__Listed records__:
******

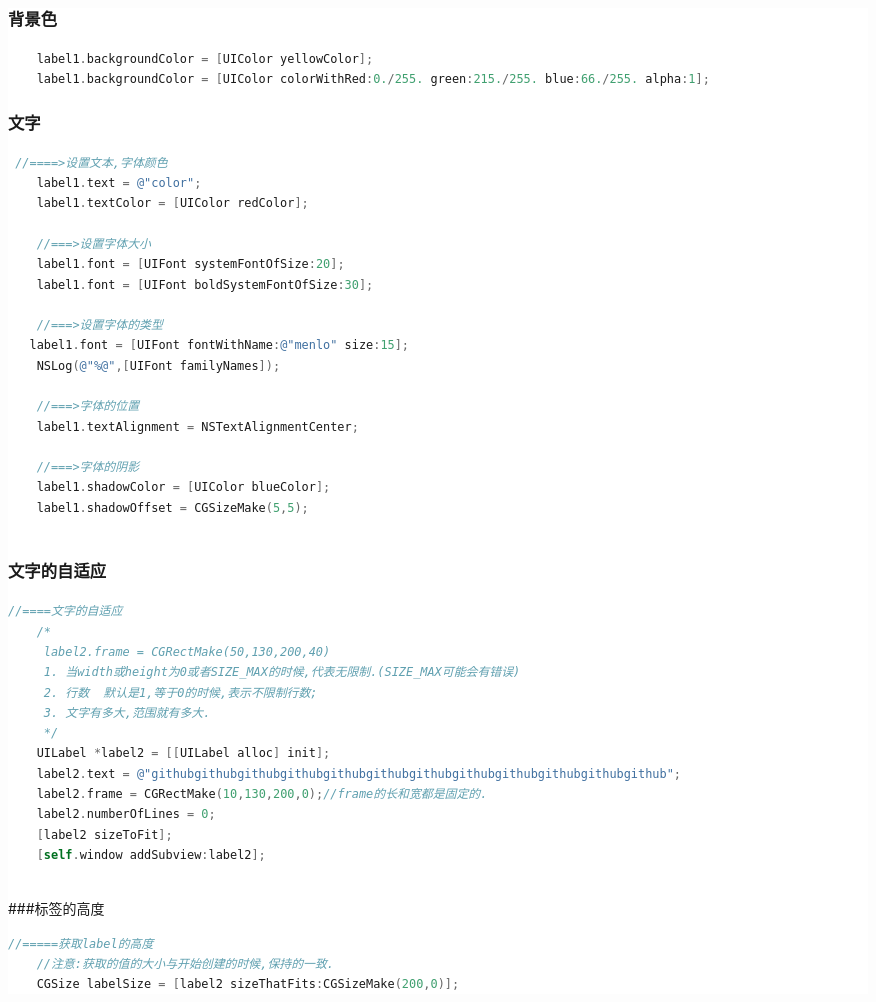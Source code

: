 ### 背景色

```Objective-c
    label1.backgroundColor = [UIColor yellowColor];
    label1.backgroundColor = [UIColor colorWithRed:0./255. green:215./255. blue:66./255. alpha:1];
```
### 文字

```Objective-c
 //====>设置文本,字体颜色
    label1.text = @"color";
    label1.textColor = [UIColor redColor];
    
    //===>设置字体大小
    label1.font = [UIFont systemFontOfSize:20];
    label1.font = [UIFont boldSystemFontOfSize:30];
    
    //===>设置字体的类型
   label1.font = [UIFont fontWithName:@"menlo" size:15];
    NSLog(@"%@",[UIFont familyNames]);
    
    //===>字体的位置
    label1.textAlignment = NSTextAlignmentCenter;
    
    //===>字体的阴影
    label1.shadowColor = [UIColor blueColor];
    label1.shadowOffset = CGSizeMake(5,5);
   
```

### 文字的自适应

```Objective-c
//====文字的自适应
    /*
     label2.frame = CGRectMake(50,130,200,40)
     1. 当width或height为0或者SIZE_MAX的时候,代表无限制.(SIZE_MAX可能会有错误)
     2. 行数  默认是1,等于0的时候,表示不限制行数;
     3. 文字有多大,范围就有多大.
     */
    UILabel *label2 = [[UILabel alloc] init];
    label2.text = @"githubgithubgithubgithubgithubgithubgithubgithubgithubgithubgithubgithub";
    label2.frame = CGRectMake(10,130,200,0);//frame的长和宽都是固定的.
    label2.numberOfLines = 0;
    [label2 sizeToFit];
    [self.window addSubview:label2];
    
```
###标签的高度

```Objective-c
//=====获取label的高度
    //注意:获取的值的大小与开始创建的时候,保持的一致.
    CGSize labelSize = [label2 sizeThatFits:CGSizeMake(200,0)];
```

******

Across all the records above, find each line with "UIFont" in it and copy it.

__Written answer__:
    label1.font = [UIFont systemFontOfSize:20];
    label1.font = [UIFont boldSystemFontOfSize:30];
   label1.font = [UIFont fontWithName:@"menlo" size:15];
    NSLog(@"%@",[UIFont familyNames]);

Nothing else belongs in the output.